Alternatives to DDS on turkey day

by Jean Ellen Cowgill | 11/17/06 6:00am

My grandmother takes Thanksgiving very seriously. Her version of Turkey Day includes mailed, rhyming invitations; a coat-and-tie dress code (for the annual family photo, obvi); intricate table decorations and of course a smorgasbord of good food.

The feast ranges from the traditional stuffing and turkey, browned to a golden perfection, to southern traditions like country-fried ham and pecan pie.

A roommate once laughed at my photo from the big day -- I believe her reaction was something along the lines of "Martha Stewart and Norman Rockwell on crack." But then she had never eaten chocolate bourbon balls or fudge before I came along, so I'm not sure her opinion is really viable.

Alas, the one thing my grandmother's Thanksgiving does not provide is the plane ticket for me to attend. My cousins will just have to perform the annual Cowgill "Un-Talent Show" without me, I guess. What is a girl in serious cranberry-and-stuffing withdrawal to do? Unfortunately, the staples of my off-campus dining are closed for the holiday (no Molly's bread or Naan for me). Luckily, a few eating establishments have anticipated the long-distance Dartmouth student dilemma. Please pass the gravy (and the check).

Boloco: Sweatpants and football more your Turkey Day style? Boloco's November Burrito provides Thanksgiving favorites in a no-nonsense wrap. You can hold your feast in one hand while you gesticulate at the TV with the other.

Hanover Inn: The dining room is full, I'm afraid, but there are still openings for the 5:30 dinner in Zins wine bistro. Any Thanksgiving held in a bistro is sure to be chic, right?

Canoe Club: Opens at 5:30 pm Thanksgiving. Only the regular menu, but maybe you can find some lonely Tuck students with whom to say thanks and enjoy some nice artichoke fondue or a crispy half duck.
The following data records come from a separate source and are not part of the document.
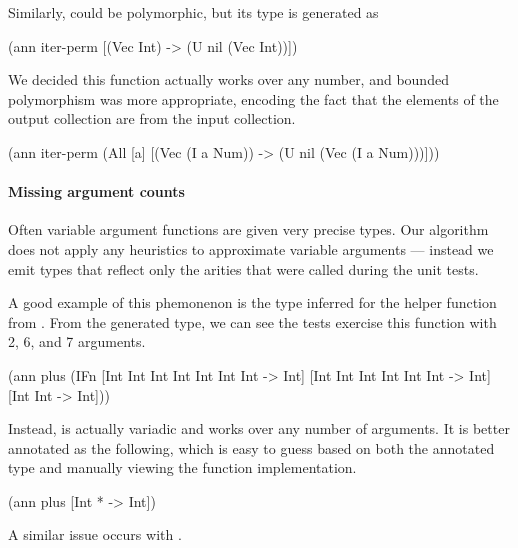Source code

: Similarly,  could be polymorphic, 
but its type is generated as

\begin{cljlisting}
(ann iter-perm [(Vec Int) -> (U nil (Vec Int))])
\end{cljlisting}

We decided this function actually works over any number,
and bounded polymorphism was more appropriate, encoding
the fact that the elements of the output collection
are from the input collection.

\begin{cljlisting}
(ann iter-perm
  (All [a]
    [(Vec (I a Num)) -> (U nil (Vec (I a Num)))]))
\end{cljlisting}
%

\paragraph{Missing argument counts}
Often variable argument functions are given very precise types.
Our algorithm does not apply any heuristics to approximate
variable arguments --- instead we emit types that reflect
only the arities that were called during the unit tests.

A good example of this phemonenon is the type inferred
for the  helper function from .
From the generated type, we can see the tests exercise this function with 2, 6,
and 7 arguments.

\begin{cljlisting}
(ann plus
  (IFn [Int Int Int Int Int Int Int -> Int]
       [Int Int Int Int Int Int -> Int]
       [Int Int -> Int]))
\end{cljlisting}

Instead,  is actually variadic and works over any number of arguments.
It is better annotated as the following, which is easy to guess based on
both the annotated type and manually viewing the function implementation.

\begin{cljlisting}
(ann plus [Int * -> Int])
\end{cljlisting}

A similar issue occurs with .

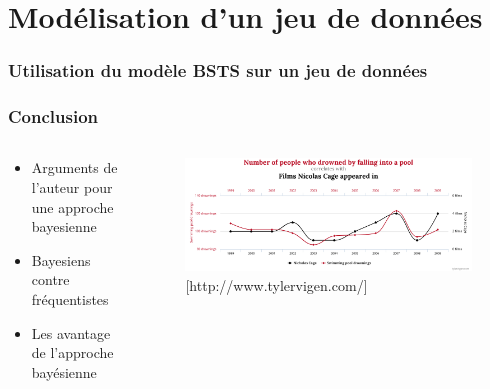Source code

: \documentclass{presentation_template}
\begin{document}
%
\section{Modélisation d'un jeu de données}

\begin{frame}
  \frametitle{Utilisation du modèle BSTS sur un jeu de données}

  

\end{frame}

























\begin{frame}
    \normalsize
    \frametitle{Conclusion}
    \begin{columns}
      \begin{column}{0.5\textwidth}
      
        \begin{itemize}
      
        
          \item Arguments de l'auteur pour une approche bayesienne
          

          \vspace{1cm}
          \item Bayesiens contre fréquentistes
          \vspace{1cm}
          \item Les avantage de l'approche bayésienne
        \end{itemize}

      \end{column}
      \begin{column}{0.5\textwidth}
        \begin{figure}
          \includegraphics[width=\textwidth]{Figures/spurious.png}
          \caption{[http://www.tylervigen.com/]}
      \end{figure}
      \end{column}
      \end{columns}
\end{frame}
\end{document}
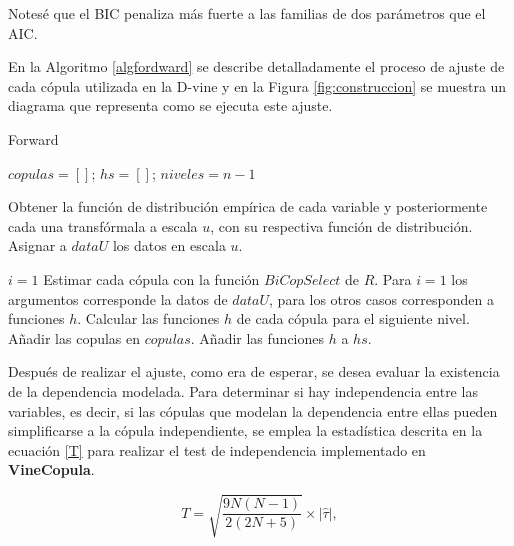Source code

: Notesé que el BIC penaliza más fuerte a las familias de dos parámetros que el AIC.

En la Algoritmo \ref{algfordward} se describe detalladamente el proceso de ajuste de cada cópula utilizada en la D-vine y en la Figura \ref{fig:construccion} se muestra un diagrama que representa como se ejecuta este ajuste.

\begin{algorithm}[H]
      \caption{Forward}
      \label{algfordward}
      \begin{algorithmic}[1]  

        \State $copulas =  \left [  \right ]$; $hs =  \left [  \right ]$; $niveles = n-1$
        
        \State Obtener la función de distribución empírica de cada variable y posteriormente cada una transfórmala a escala $u$, con su respectiva función de distribución. 
        \State Asignar a $dataU$ los datos en escala $u$.
        
        \State $i = 1$
          \State Estimar cada cópula con la función $BiCopSelect$ de $R$. Para $i = 1$ los argumentos corresponde la datos de $dataU$, para los otros casos corresponden a funciones $h$.
          \State Calcular las funciones $h$ de cada cópula para el siguiente nivel.
          \State Añadir las copulas en $copulas$.
          \State Añadir las funciones $h$ a $hs$.
        \EndWhile
       
      \end{algorithmic}
    \end{algorithm}



Después de realizar el ajuste, como era de esperar, se desea evaluar la existencia de la dependencia modelada. Para determinar si hay independencia entre las variables, es decir, si las cópulas que modelan la dependencia entre ellas pueden simplificarse a la cópula independiente, se emplea la estadística descrita en la ecuación \eqref{T} para realizar el test de independencia implementado en \textbf{VineCopula}.
    
\begin{equation}\label{T}
    T = \sqrt{\frac{9N(N - 1)}{2(2N + 5)}} \times |\hat{\tau}|,
\end{equation}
Norwich Inn: As far as local establishments go, Norwich Inn is the clear winner. Thanksgiving lunch starts at 11:30 with your choice of turkey, Louisiana Cajun turkey, pork loin, beef tenderloin, venison, scallops ... the list goes on. Call soon (i.e., right now) because they only have a few openings left.

Townies: You have several options for gaining access to a Townie's Thanksgiving. Firstly, start guilt-tripping friends (as I have done) who live in the greater Upper Valley/New England area. Example: "Wow, it sounds like your grandmother sure knows how to cook. Mine does too. Except she lives in Kentucky. Sigh."

If that doesn't work, try to get invited to a professor's home. Which professor should you target? Think through your professors this term. Does one drive you crazy with his/her obsession with miniscule details in grading your work? It is time for that type-A personality to work to your benefit. He/she most likely covers all details not only when assessing papers and problem sets, but also turkey temperature and relative thickness of stuffing.

If all else fails, do Thanksgiving Wedding Crashers style. After reviewing Chazz's crashing rules, find a lovely college-owned home with a driveway and curbside packed with cars with miscellaneous state license plates. Walk in confidently, and remember, you are Sid's kid Lenny, the diabetic. Happy Thanksgiving y'all.